When we decided to start working on a new record, it was after the summer, and we suddenly found more problems and difficulties than we expected. After a month in which we didn’t see each other, the feeling with the sound and our instruments, voice included, was weird and our producer suggested a change of plans and we agreed.
Initially, we had 12 tracks that we wanna release, but we decided to quit the initial project and take a step back and we decided to work on fewer songs, go in depth with them and play them at our best. We focused on a theme that was the same in 4 songs: racism.
Finally, we found our road and a new strong motivation after this choice: we could give voice to the voiceless. Then…here we are.
CYRENE is a 6 tracks EP; it’s a strong denunciation against the exploitation of migrant workers, at the tortures and violence committed in the Libyan lager, with the complicity of European governments.
Along with the four songs we chose, we included two special tracks that explain the core of our EP in a particular way. We definitely love our second studio work because the music’s voyage, the lyrics and their order are very similar: it sounds very consistent.
They are not cute songs left there to stand alone, but they are brothers who are fighting together.
How would you describe your sound?
Most of the time is the sound that guides us in composing a song or the lyrics: in this case, we did the opposite.
When we’ve taken this particular road, it was clear for us that every single detail was functional to the ultimate result. So, we discarded any sweet options for the gain tone and considered to disintegrate it, splitting it in two different guitar tones: one it’s like sand, the other’s like stone.
Why?
Simply because the majority of migrants face these two natural enemies during their long and dangerous journeys, and also because they wanted something quite similar in the end.

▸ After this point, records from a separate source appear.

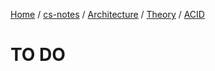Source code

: [Home](https://mengxianbin.github.io) /
[cs-notes](https://mengxianbin.github.io/cs-notes/site) /
[Architecture](https://mengxianbin.github.io/cs-notes/site/Architecture) /
[Theory](https://mengxianbin.github.io/cs-notes/site/Architecture/Theory) /
[ACID](https://mengxianbin.github.io/cs-notes/site/Architecture/Theory/ACID)

# TO DO
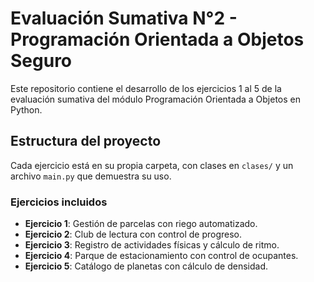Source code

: # Evaluación Sumativa N°2 - Programación Orientada a Objetos Seguro

Este repositorio contiene el desarrollo de los ejercicios 1 al 5 de la evaluación sumativa del módulo Programación Orientada a Objetos en Python.

## Estructura del proyecto

Cada ejercicio está en su propia carpeta, con clases en `clases/` y un archivo `main.py` que demuestra su uso.

### Ejercicios incluidos

- **Ejercicio 1**: Gestión de parcelas con riego automatizado.
- **Ejercicio 2**: Club de lectura con control de progreso.
- **Ejercicio 3**: Registro de actividades físicas y cálculo de ritmo.
- **Ejercicio 4**: Parque de estacionamiento con control de ocupantes.
- **Ejercicio 5**: Catálogo de planetas con cálculo de densidad.
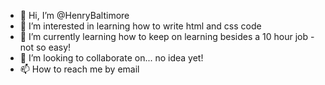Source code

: - 👋 Hi, I’m @HenryBaltimore
- 👀 I’m interested in learning how to write html and css code
- 🌱 I’m currently learning how to keep on learning besides a 10 hour job - not so easy!
- 💞️ I’m looking to collaborate on... no idea yet!
- 📫 How to reach me by email

<!---
HenryBaltimore/HenryBaltimore is a ✨ special ✨ repository because its `README.md` (this file) appears on your GitHub profile.
You can click the Preview link to take a look at your changes.
--->
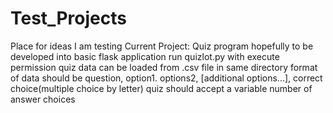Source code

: # Test_Projects
Place for ideas I am testing
Current Project: Quiz program hopefully to be developed into basic flask application
run quizlot.py with execute permission
quiz data can be loaded from .csv file in same directory
format of data should be question, option1. options2, [additional options...], correct choice(multiple choice by letter)
quiz should accept a variable number of answer choices

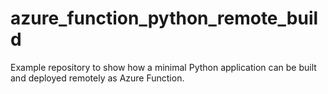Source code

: # azure_function_python_remote_build
Example repository to show how a minimal Python application can be built and deployed remotely as Azure Function.
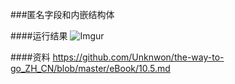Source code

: ###匿名字段和内嵌结构体

####运行结果
![Imgur](http://i.imgur.com/cr137iu.png)

####资料
https://github.com/Unknwon/the-way-to-go_ZH_CN/blob/master/eBook/10.5.md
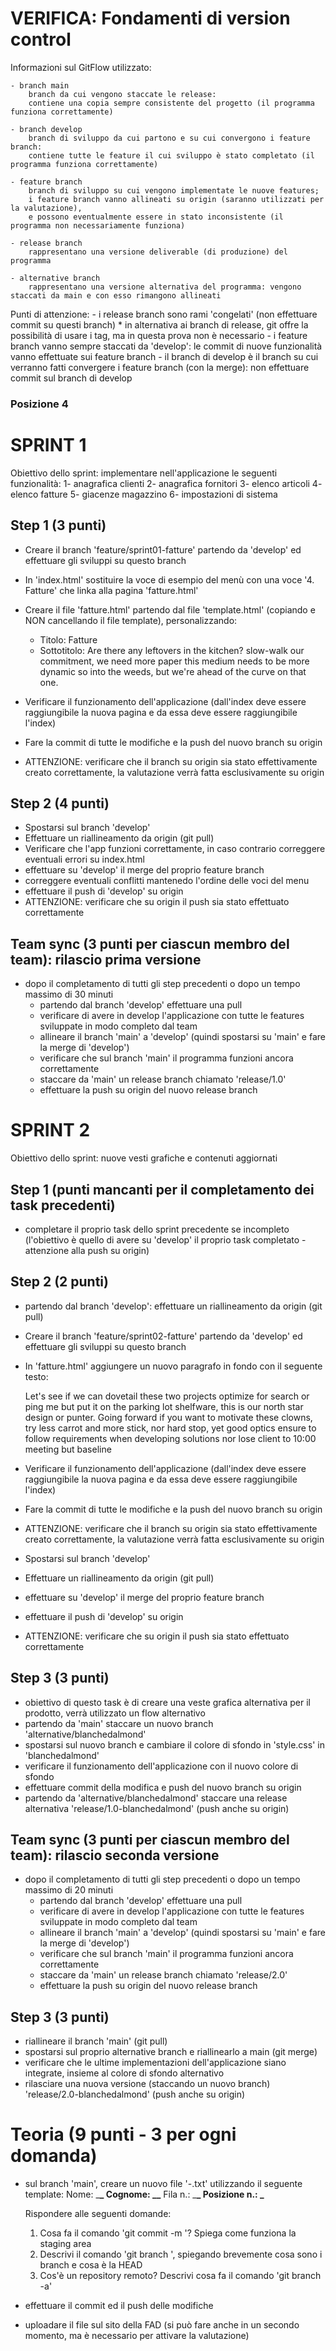# VERIFICA: Fondamenti di version control

Informazioni sul GitFlow utilizzato:

    - branch main
        branch da cui vengono staccate le release:
        contiene una copia sempre consistente del progetto (il programma funziona correttamente)

    - branch develop
        branch di sviluppo da cui partono e su cui convergono i feature branch:
        contiene tutte le feature il cui sviluppo è stato completato (il programma funziona correttamente)

    - feature branch
        branch di sviluppo su cui vengono implementate le nuove features;
        i feature branch vanno allineati su origin (saranno utilizzati per la valutazione),
        e possono eventualmente essere in stato inconsistente (il programma non necessariamente funziona)

    - release branch
        rappresentano una versione deliverable (di produzione) del programma

    - alternative branch
        rappresentano una versione alternativa del programma: vengono staccati da main e con esso rimangono allineati

Punti di attenzione: - i release branch sono rami 'congelati' (non effettuare commit su questi branch) \* in alternativa ai branch di release, git offre la possibilità di usare i tag, ma in questa prova non è necessario - i feature branch vanno sempre staccati da 'develop': le commit di nuove funzionalità vanno effettuate sui feature branch - il branch di develop è il branch su cui verranno fatti convergere i feature branch (con la merge): non effettuare commit
sul branch di develop

### Posizione 4

# SPRINT 1

Obiettivo dello sprint: implementare nell'applicazione le seguenti funzionalità:
1- anagrafica clienti
2- anagrafica fornitori
3- elenco articoli
4- elenco fatture
5- giacenze magazzino
6- impostazioni di sistema

## Step 1 (3 punti)

- Creare il branch 'feature/sprint01-fatture' partendo da 'develop' ed effettuare gli sviluppi su questo branch
- In 'index.html' sostituire la voce di esempio del menù con una voce '4. Fatture' che linka alla pagina 'fatture.html'
- Creare il file 'fatture.html' partendo dal file 'template.html' (copiando e NON cancellando il file template), personalizzando:

  - Titolo: Fatture
  - Sottotitolo:
    Are there any leftovers in the kitchen? slow-walk our commitment,
    we need more paper this medium needs to be more dynamic so into the weeds,
    but we're ahead of the curve on that one.

- Verificare il funzionamento dell'applicazione (dall'index deve essere raggiungibile la nuova pagina e da essa deve essere raggiungibile l'index)
- Fare la commit di tutte le modifiche e la push del nuovo branch su origin
- ATTENZIONE: verificare che il branch su origin sia stato effettivamente creato correttamente, la valutazione verrà fatta esclusivamente su origin

## Step 2 (4 punti)

- Spostarsi sul branch 'develop'
- Effettuare un riallineamento da origin (git pull)
- Verificare che l'app funzioni correttamente, in caso contrario correggere eventuali errori su index.html
- effettuare su 'develop' il merge del proprio feature branch
- correggere eventuali conflitti mantenedo l'ordine delle voci del menu
- effettuare il push di 'develop' su origin
- ATTENZIONE: verificare che su origin il push sia stato effettuato correttamente

## Team sync (3 punti per ciascun membro del team): rilascio prima versione

- dopo il completamento di tutti gli step precedenti o dopo un tempo massimo di 30 minuti
  - partendo dal branch 'develop' effettuare una pull
  - verificare di avere in develop l'applicazione con tutte le features sviluppate in modo completo dal team
  - allineare il branch 'main' a 'develop' (quindi spostarsi su 'main' e fare la merge di 'develop')
  - verificare che sul branch 'main' il programma funzioni ancora correttamente
  - staccare da 'main' un release branch chiamato 'release/1.0'
  - effettuare la push su origin del nuovo release branch

# SPRINT 2

Obiettivo dello sprint: nuove vesti grafiche e contenuti aggiornati

## Step 1 (punti mancanti per il completamento dei task precedenti)

- completare il proprio task dello sprint precedente se incompleto (l'obiettivo è quello di avere su 'develop' il proprio task completato - attenzione alla push su origin)

## Step 2 (2 punti)

- partendo dal branch 'develop': effettuare un riallineamento da origin (git pull)
- Creare il branch 'feature/sprint02-fatture' partendo da 'develop' ed effettuare gli sviluppi su questo branch
- In 'fatture.html' aggiungere un nuovo paragrafo in fondo con il seguente testo:

  Let's see if we can dovetail these two projects optimize for search or ping me but put
  it on the parking lot shelfware, this is our north star design or punter.
  Going forward if you want to motivate these clowns, try less carrot and more stick,
  nor hard stop, yet good optics ensure to follow requirements when developing solutions
  nor lose client to 10:00 meeting but baseline

- Verificare il funzionamento dell'applicazione (dall'index deve essere raggiungibile la nuova pagina e da essa deve essere raggiungibile l'index)
- Fare la commit di tutte le modifiche e la push del nuovo branch su origin
- ATTENZIONE: verificare che il branch su origin sia stato effettivamente creato correttamente, la valutazione verrà fatta esclusivamente su origin
- Spostarsi sul branch 'develop'
- Effettuare un riallineamento da origin (git pull)
- effettuare su 'develop' il merge del proprio feature branch
- effettuare il push di 'develop' su origin
- ATTENZIONE: verificare che su origin il push sia stato effettuato correttamente

## Step 3 (3 punti)

- obiettivo di questo task è di creare una veste grafica alternativa per il prodotto, verrà utilizzato un flow alternativo
- partendo da 'main' staccare un nuovo branch 'alternative/blanchedalmond'
- spostarsi sul nuovo branch e cambiare il colore di sfondo in 'style.css' in 'blanchedalmond'
- verificare il funzionamento dell'applicazione con il nuovo colore di sfondo
- effettuare commit della modifica e push del nuovo branch su origin
- partendo da 'alternative/blanchedalmond' staccare una release alternativa 'release/1.0-blanchedalmond' (push anche su origin)

## Team sync (3 punti per ciascun membro del team): rilascio seconda versione

- dopo il completamento di tutti gli step precedenti o dopo un tempo massimo di 20 minuti
  - partendo dal branch 'develop' effettuare una pull
  - verificare di avere in develop l'applicazione con tutte le features sviluppate in modo completo dal team
  - allineare il branch 'main' a 'develop' (quindi spostarsi su 'main' e fare la merge di 'develop')
  - verificare che sul branch 'main' il programma funzioni ancora correttamente
  - staccare da 'main' un release branch chiamato 'release/2.0'
  - effettuare la push su origin del nuovo release branch

## Step 3 (3 punti)

- riallineare il branch 'main' (git pull)
- spostarsi sul proprio alternative branch e riallinearlo a main (git merge)
- verificare che le ultime implementazioni dell'applicazione siano integrate, insieme al colore di sfondo alternativo
- rilasciare una nuova versione (staccando un nuovo branch) 'release/2.0-blanchedalmond' (push anche su origin)

# Teoria (9 punti - 3 per ogni domanda)

- sul branch 'main', creare un nuovo file '<nome>-<cognome>.txt' utilizzando il seguente template:
  Nome: \_**\_
  Cognome: \_\_**
  Fila n.: \_**_
  Posizione n.: _**

  Rispondere alle seguenti domande:

  1. Cosa fa il comando 'git commit -m <commento>'? Spiega come funziona la staging area
  2. Descrivi il comando 'git branch <nuovo branch>', spiegando brevemente cosa sono i branch e cosa è la HEAD
  3. Cos'è un repository remoto? Descrivi cosa fa il comando 'git branch -a'

- effettuare il commit ed il push delle modifiche
- uploadare il file sul sito della FAD (si può fare anche in un secondo momento, ma è necessario per attivare la valutazione)
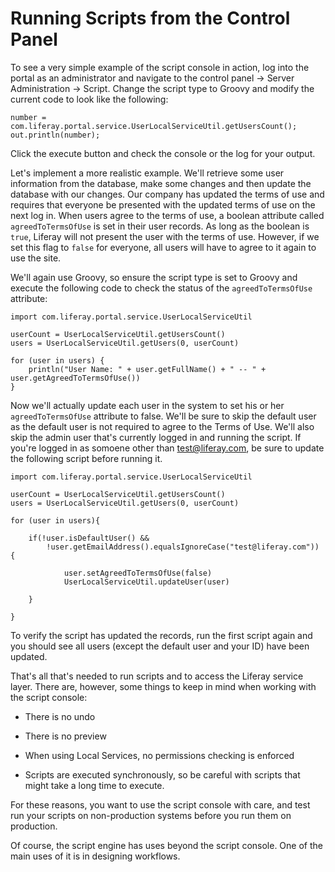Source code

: # Running Scripts from the Control Panel

To see a very simple example of the script console in action, log into the
portal as an administrator and navigate to the control panel &rarr; Server
Administration &rarr; Script. Change the script type to Groovy and modify the
current code to look like the following: 

    number = com.liferay.portal.service.UserLocalServiceUtil.getUsersCount(); 
    out.println(number); 

Click the execute button and check the console or the log for your output. 

Let's implement a more realistic example. We'll retrieve some user information
from the database, make some changes and then update the database with our
changes. Our company has updated the terms of use and requires that everyone be
presented with the updated terms of use on the next log in. When users agree to
the terms of use, a boolean attribute called `agreedToTermsOfUse` is set in
their user records. As long as the boolean is `true`, Liferay will not present
the user with the terms of use. However, if we set this flag to `false` for
everyone, all users will have to agree to it again to use the site. 

We'll again use Groovy, so ensure the script type is set to Groovy and execute
the following code to check the status of the `agreedToTermsOfUse` attribute:

	import com.liferay.portal.service.UserLocalServiceUtil

	userCount = UserLocalServiceUtil.getUsersCount()
	users = UserLocalServiceUtil.getUsers(0, userCount)

	for (user in users) {
		println("User Name: " + user.getFullName() + " -- " + user.getAgreedToTermsOfUse())
	}
	
Now we'll actually update each user in the system to set his or her
`agreedToTermsOfUse` attribute to false. We'll be sure to skip the default user
as the default user is not required to agree to the Terms of Use. We'll also
skip the admin user that's currently logged in and running the script. If you're
logged in as somoene other than test@liferay.com, be sure to update the
following script before running it. 
	
	import com.liferay.portal.service.UserLocalServiceUtil

	userCount = UserLocalServiceUtil.getUsersCount()
	users = UserLocalServiceUtil.getUsers(0, userCount)

	for (user in users){
	
		if(!user.isDefaultUser() && 
			!user.getEmailAddress().equalsIgnoreCase("test@liferay.com")) {
			
				user.setAgreedToTermsOfUse(false)
				UserLocalServiceUtil.updateUser(user)
		
		}
		
	}
	
To verify the script has updated the records, run the first script again and you
should see all users (except the default user and your ID) have been updated. 

That's all that's needed to run scripts and to access the Liferay service layer.
There are, however, some things to keep in mind when working with the script
console: 

* There is no undo

* There is no preview

* When using Local Services, no permissions checking is enforced

* Scripts are executed synchronously, so be careful with scripts that might take
  a long time to execute. 

For these reasons, you want to use the script console with care, and test run
your scripts on non-production systems before you run them on production. 

Of course, the script engine has uses beyond the script console. One of the main
uses of it is in designing workflows. 
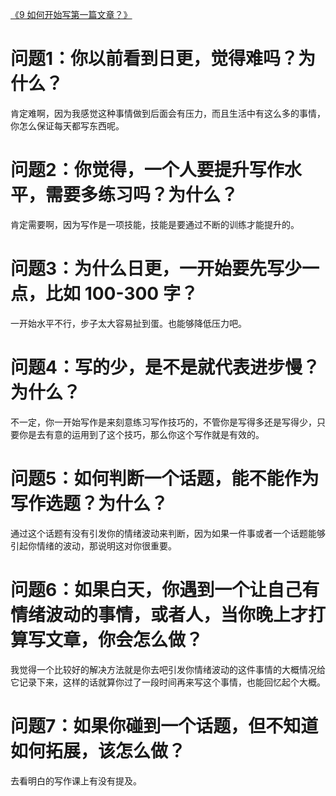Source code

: [《9 如何开始写第一篇文章？》](https://pxn.h5.xeknow.com/s/28Zyok)

# 问题1：你以前看到日更，觉得难吗？为什么？

肯定难啊，因为我感觉这种事情做到后面会有压力，而且生活中有这么多的事情，你怎么保证每天都写东西呢。

# 问题2：你觉得，一个人要提升写作水平，需要多练习吗？为什么？

肯定需要啊，因为写作是一项技能，技能是要通过不断的训练才能提升的。

# 问题3：为什么日更，一开始要先写少一点，比如 100-300 字？

一开始水平不行，步子太大容易扯到蛋。也能够降低压力吧。

# 问题4：写的少，是不是就代表进步慢？为什么？

不一定，你一开始写作是来刻意练习写作技巧的，不管你是写得多还是写得少，只要你是去有意的运用到了这个技巧，那么你这个写作就是有效的。

# 问题5：如何判断一个话题，能不能作为写作选题？为什么？

通过这个话题有没有引发你的情绪波动来判断，因为如果一件事或者一个话题能够引起你情绪的波动，那说明这对你很重要。

# 问题6：如果白天，你遇到一个让自己有情绪波动的事情，或者人，当你晚上才打算写文章，你会怎么做？

我觉得一个比较好的解决方法就是你去吧引发你情绪波动的这件事情的大概情况给它记录下来，这样的话就算你过了一段时间再来写这个事情，也能回忆起个大概。

# 问题7：如果你碰到一个话题，但不知道如何拓展，该怎么做？

去看明白的写作课上有没有提及。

Another story is for the clean tones and the ambient effects: in our intention they should reproduce the aspiration of peace and a bright future, in a desert or wild natural scenario.
To be more realistic, we agreed to maintain a more natural sound for the drums and bass.
What do you listen to when you are home?
We are very different, every single one of us listen to think that the others sometimes actually despise! But it depends on the moment: we are in that age in which a single gender of music it’s not enough, and sometimes happens that the harder and violent we play (at a performance or a rehearsal) it’s preceded by a long listen of calming and completely different music.
We have to cite at least some of the artists that everyone of us considers somehow inspiring: Refused, Deftones, Soundgarden, Meshuggah, Tool, A Perfect Circle but also quiet ones like Teyana Taylor, Chelsea Wolfe, Ryuichi Sakamoto, Crosses, Beirut and various jazz and soul singers/bands.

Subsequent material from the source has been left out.